Möller: Nein, natürlich nicht. Aber es muss in der Tat jeder Bürger immer damit rechnen, dass er mit einem Strafverfahren überzogen wird. Andererseits hat jeder das Recht, sich mit rechtsstaatlichen Mitteln gegen unrechtmäßiges Vorgehen zu wehren. Stellen Sie sich vor: Plötzlich stehen bei Ihnen Polizisten vor der Tür und halten Ihnen einen Durchsuchungsbefehl vor die Nase, weil sie, sagen wir, eine Quittung gefunden haben, dass Sie einen Weltempfänger gekauft haben, mit dem man auch den Polizeifunk abhören kann. Wenn der Weltempfänger dann nicht bei ihnen gefunden wird, dann haben Sie das Recht, überprüfen zu lassen, ob diese Maßnahme rechtmäßig war oder nicht.
tagesschau.de: Was ist mit der Verhältnismäßigkeit der Mittel?
Möller: Alle Maßnahmen müssen verhältnismäßig sein. Ein Beipiel: Da parkte ein Rechtsanwalt 2006 mehrfach unerlaubt auf dem Sonderfahrstreifen vor dem Justizgebäude in Aachen.

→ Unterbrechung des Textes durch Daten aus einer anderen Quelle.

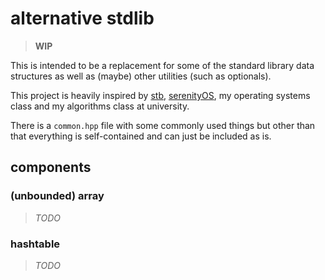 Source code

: # alternative stdlib

> **WIP**

This is intended to be a replacement for some of the standard library data structures as well as (maybe) other utilities (such as optionals).

This project is heavily inspired by [stb](https://github.com/nothings/stb), [serenityOS](https://github.com/SerenityOS/serenity), my operating systems class and my algorithms class at university.

There is a `common.hpp` file with some commonly used things but other than that everything is self-contained and can just be included as is.

## components

### (unbounded) array

> *TODO*

### hashtable

> *TODO*


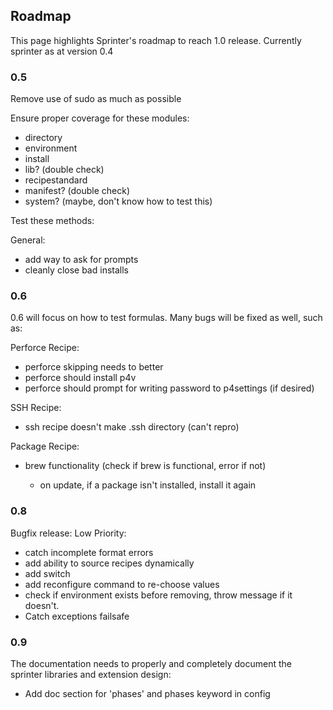 Roadmap
-------

This page highlights Sprinter's roadmap to reach 1.0
release. Currently sprinter as at version 0.4

### 0.5
Remove use of sudo as much as possible

Ensure proper coverage for these modules:

* directory
* environment
* install
* lib? (double check)
* recipestandard
* manifest? (double check)
* system? (maybe, don't know how to test this)

Test these methods:

General:

* add way to ask for prompts
* cleanly close bad installs

### 0.6 
0.6 will focus on how to test formulas. Many bugs will be fixed as well, such as:

Perforce Recipe:

* perforce skipping needs to better
* perforce should install p4v
* perforce should prompt for writing password to p4settings (if desired)

SSH Recipe:

* ssh recipe doesn't make .ssh directory (can't repro)

Package Recipe:

* brew functionality (check if brew is functional, error if not)

    * on update, if a package isn't installed, install it again


### 0.8
Bugfix release:
Low Priority:

* catch incomplete format errors
* add ability to source recipes dynamically
* add switch
* add reconfigure command to re-choose values
* check if environment exists before removing, throw message if it doesn't.
* Catch exceptions failsafe


### 0.9 
The documentation needs to properly and completely document
the sprinter libraries and extension design:

* Add doc section for 'phases' and phases keyword in config
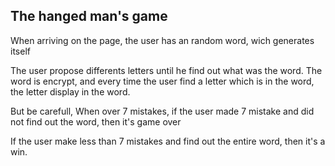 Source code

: 
##  The hanged man's game

When arriving on the page, the user has an random word, wich generates itself

The user propose differents letters until he find out what was the word. The word is encrypt, and every time the user find a letter which is in the word, the letter display in the word. 

But be carefull, 
When over 7 mistakes, if the user made 7 mistake and did not find out the word, then it's game over 

If the user make less than 7 mistakes and find out the entire word, then it's a win. 
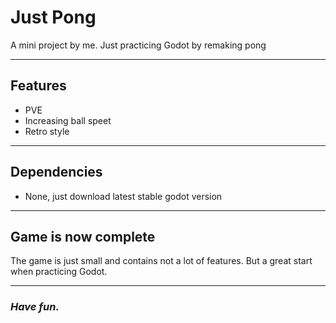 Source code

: # Just Pong

A mini project by me. 
Just practicing Godot by remaking pong

---

## Features

- PVE
- Increasing ball speet
- Retro style

---

## Dependencies

- None, just download latest stable godot version

---

## Game is now complete

The game is just small and contains not a lot of features. But a great start when practicing Godot.

---

### *Have fun.*
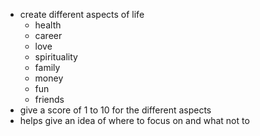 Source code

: - create different aspects of life
	- health
	- career
	- love
	- spirituality
	- family
	- money
	- fun
	- friends
- give a score of 1 to 10 for the different aspects
- helps give an idea of where to focus on and what not to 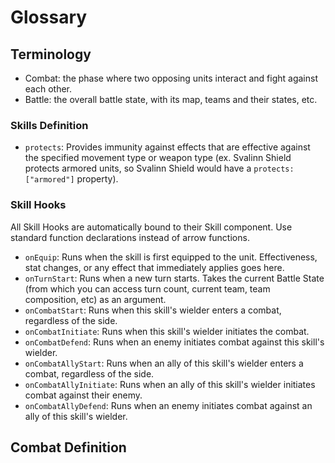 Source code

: # Glossary

## Terminology

- Combat: the phase where two opposing units interact and fight against each other.
- Battle: the overall battle state, with its map, teams and their states, etc.

### Skills Definition

- `protects`: Provides immunity against effects that are effective against the specified movement type or weapon type (ex. Svalinn Shield protects armored units, so Svalinn Shield would have a `protects: ["armored"]` property).

### Skill Hooks

All Skill Hooks are automatically bound to their Skill component. Use standard function declarations instead of arrow functions.

- `onEquip`: Runs when the skill is first equipped to the unit. Effectiveness, stat changes, or any effect that immediately applies goes here.
- `onTurnStart`: Runs when a new turn starts. Takes the current Battle State (from which you can access turn count, current team, team composition, etc) as an argument.
- `onCombatStart`: Runs when this skill's wielder enters a combat, regardless of the side.
- `onCombatInitiate`: Runs when this skill's wielder initiates the combat.
- `onCombatDefend`: Runs when an enemy initiates combat against this skill's wielder.
- `onCombatAllyStart`: Runs when an ally of this skill's wielder enters a combat, regardless of the side.
- `onCombatAllyInitiate`: Runs when an ally of this skill's wielder initiates combat against their enemy.
- `onCombatAllyDefend`: Runs when an enemy initiates combat against an ally of this skill's wielder.

## Combat Definition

Daraufhin rückte die Polizei in seine Amtskanzlei an und beschlagnahmte seinen Terminkalender. Das war nach Aussage des Verfassungsgerichts eine grobe Verletzung des Grundsatzes der Verhältnismäßigkeit, der ja Verfassungsrang hat. Andererseits: Wenn man Beweismittel bei einem mutmaßlichen Terroristen findet, wird der Grundsatz der Verhältnismäßigkeit sicher etwas anders gesehen werden. Das kommt aber immer auf den Einzelfall an.
Große Bedenken gegen Online-Untersuchungen
tagesschau.de: Und wenn ich die Überprüfung gar nicht mitkriege?
Möller: Da sehe ich große verfassungsrechtliche Bedenken. Der Bundesgerichtshof hat deshalb ja auch gefordert, für Online-Durchsuchungen ein Gesetz zu schaffen. Sie müssen richterlich überprüfbar bleiben.
tagesschau.de: Was bezweckt Schäube mit der Debatte um die Unschuldsvermutung?
Möller: Ich glaube, dass er die Sensibilität der Bürger in diesen Dingen sehr unterschätzt hat. Eigentlich ist es klar, dass man bei der Gefahrenabwehr die Unschuldsvermutung zunächst nicht hat, sondern bei einem Verdacht tatsächlich losgehen kann. Schäuble hätte aber klarer sagen müssen, dass die Unschuldsvermutung als Rechtsstaatsprinzip natürlich gilt. Er will dem Bundeskriminalamt offensichtlich mehr Befugnisse geben, zum Beipiel durch Online-Durchsuchungen. Vielleicht war es einfach der Versuch, einen Stein ins Wasser zu werfen und zu schauen, wie weit er damit kommt.